RPM time and documentation are separate from TCM outreach and care planning.
TCM + PCM
Permissible if:
PCM is focused on one condition, while TCM addresses the post-discharge transition across conditions.
Distinct documentation of PCM vs TCM tasks.
TCM + BHI
Permissible if:
Behavioral health needs are managed distinctly from the transitional episode.
BHI activities documented separately.
3. CMS Guidelines: Allowable vs. Restricted Combinations
TCM may not be billed by more than one provider during the 30-day period.
Only one TCM claim is payable per patient per 30-day discharge episode.

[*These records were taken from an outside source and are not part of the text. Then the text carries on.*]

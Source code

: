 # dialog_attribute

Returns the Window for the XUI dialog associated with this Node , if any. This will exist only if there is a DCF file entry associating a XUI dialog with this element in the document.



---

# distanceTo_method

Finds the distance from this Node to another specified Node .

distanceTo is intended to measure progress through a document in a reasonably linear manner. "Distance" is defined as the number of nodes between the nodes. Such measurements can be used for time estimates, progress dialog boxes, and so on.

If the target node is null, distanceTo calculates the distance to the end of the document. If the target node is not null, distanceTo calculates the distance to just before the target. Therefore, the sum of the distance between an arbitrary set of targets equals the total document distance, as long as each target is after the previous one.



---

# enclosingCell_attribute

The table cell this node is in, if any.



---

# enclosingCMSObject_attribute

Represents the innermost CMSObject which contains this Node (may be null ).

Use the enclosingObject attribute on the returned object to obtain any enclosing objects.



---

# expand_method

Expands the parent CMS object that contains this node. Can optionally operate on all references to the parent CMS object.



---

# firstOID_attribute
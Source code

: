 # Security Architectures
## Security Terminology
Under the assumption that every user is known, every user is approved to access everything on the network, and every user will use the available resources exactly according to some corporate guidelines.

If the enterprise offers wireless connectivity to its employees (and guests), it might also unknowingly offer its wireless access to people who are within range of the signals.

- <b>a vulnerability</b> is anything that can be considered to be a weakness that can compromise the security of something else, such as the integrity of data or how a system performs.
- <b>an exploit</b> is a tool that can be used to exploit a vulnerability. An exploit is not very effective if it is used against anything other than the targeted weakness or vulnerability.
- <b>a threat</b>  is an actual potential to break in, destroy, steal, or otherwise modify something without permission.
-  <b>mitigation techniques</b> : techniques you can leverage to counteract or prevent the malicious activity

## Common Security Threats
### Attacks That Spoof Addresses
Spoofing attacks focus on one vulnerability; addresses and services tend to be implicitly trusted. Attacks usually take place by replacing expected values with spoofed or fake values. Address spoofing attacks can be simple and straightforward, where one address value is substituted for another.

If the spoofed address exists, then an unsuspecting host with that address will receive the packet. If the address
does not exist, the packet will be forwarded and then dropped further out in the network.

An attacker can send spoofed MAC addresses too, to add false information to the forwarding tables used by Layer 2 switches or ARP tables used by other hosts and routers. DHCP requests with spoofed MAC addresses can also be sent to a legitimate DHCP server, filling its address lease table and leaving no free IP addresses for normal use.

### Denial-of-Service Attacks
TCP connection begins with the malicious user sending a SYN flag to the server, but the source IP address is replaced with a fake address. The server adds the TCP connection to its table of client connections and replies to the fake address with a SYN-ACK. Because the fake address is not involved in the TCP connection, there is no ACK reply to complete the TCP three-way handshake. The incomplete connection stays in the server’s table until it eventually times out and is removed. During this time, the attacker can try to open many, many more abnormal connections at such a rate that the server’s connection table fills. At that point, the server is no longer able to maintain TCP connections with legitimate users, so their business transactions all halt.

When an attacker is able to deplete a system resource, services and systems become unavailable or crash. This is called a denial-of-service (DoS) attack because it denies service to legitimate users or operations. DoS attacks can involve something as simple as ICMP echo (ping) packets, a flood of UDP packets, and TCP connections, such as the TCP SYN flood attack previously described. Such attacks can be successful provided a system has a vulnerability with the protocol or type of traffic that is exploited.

TCM may be billed concurrently with CCM, RPM, or PCM, provided the services are non-overlapping.
TCM services cannot be duplicated under other evaluation and management visits during the same transition window.
4. Time Segmentation and Role Differentiation
Service | Time Requirement | Distinction Needed | Example Task |
---|---|---|---|
TCM 99495/99496 | 30-day episode | Transitional contact & follow-up | Post-discharge phone call, medication reconciliation, face-to-face visit |
CCM 99490 | 20 min/month | Chronic ongoing care management | Long-term care plan update, lifestyle coaching |
RPM 99457 | 20 min/month | Device data review | Reviewing BP/glucose uploads, contacting patient on device alerts |
PCM 99426 | 30 min/month | Condition-specific care | Single-condition follow-up (e.g., CHF) |
Role assignment example:
TCM outreach & reconciliation – nurse coordinator
CCM care planning – chronic care nurse
RPM device monitoring – care technician
PCM condition follow-up – specialist NP
5. Documentation Examples
TCM 99495:
“Patient discharged from hospital on 07/20/25. Contacted by RN on 07/22/25. Medication reconciliation completed, follow-up scheduled. Face-to-face visit on 07/29/25. Moderate MDM due to diabetes + CHF. Documented transition plan and care coordination.”
CCM 99490 (Concurrent Month):
“Reviewed patient’s diabetes and hypertension care plan, coordinated endocrinology referral, adjusted diet recommendations. 25 minutes of clinical staff time.”
RPM 99457 (Concurrent Month):
“Reviewed 17 days of glucose monitoring data. Called patient for 9 minutes to discuss hypoglycemia prevention. Total interactive time this month: 22 minutes.”
6. Frequent Denials and How to Prevent Them
Denial Reason | Prevention Tip |
---|---|
Missing 2-day contact | Document date/time and method of patient contact |
Duplicate TCM claims | Ensure only one provider submits claim per 30-day episode |
Overlapping time | Maintain separate time logs for TCM vs CCM/RPM/PCM |
Insufficient documentation | Note clinical decision-making complexity and specific interventions |
7. Compliance Checklist
TCM billed only once per 30-day episode per patient
Interactive contact documented within 2 business days of discharge
Face-to-face visit within 7 or 14 days based on CPT code used
Non-face-to-face care coordination tasks documented (e.g., med reconciliation, referrals)
Distinct documentation for TCM vs CCM, RPM, or PCM
Separate time logs for concurrent services
Patient consent on file for all billed programs
Provider and staff roles clearly delineated in documentation
Internal audit of TCM claims monthly for compliance
CMS and payer-specific rules reviewed annually
Final Note
Concurrent billing for TCM requires precision but offers significant value. By combining structured post-discharge support with ongoing chronic care, practices can reduce readmissions, enhance patient safety, and sustain revenue streams. With clear workflows, time segmentation, and documentation rigor, TCM can coexist with CCM, RPM, and PCM in a compliant, patient-centered model.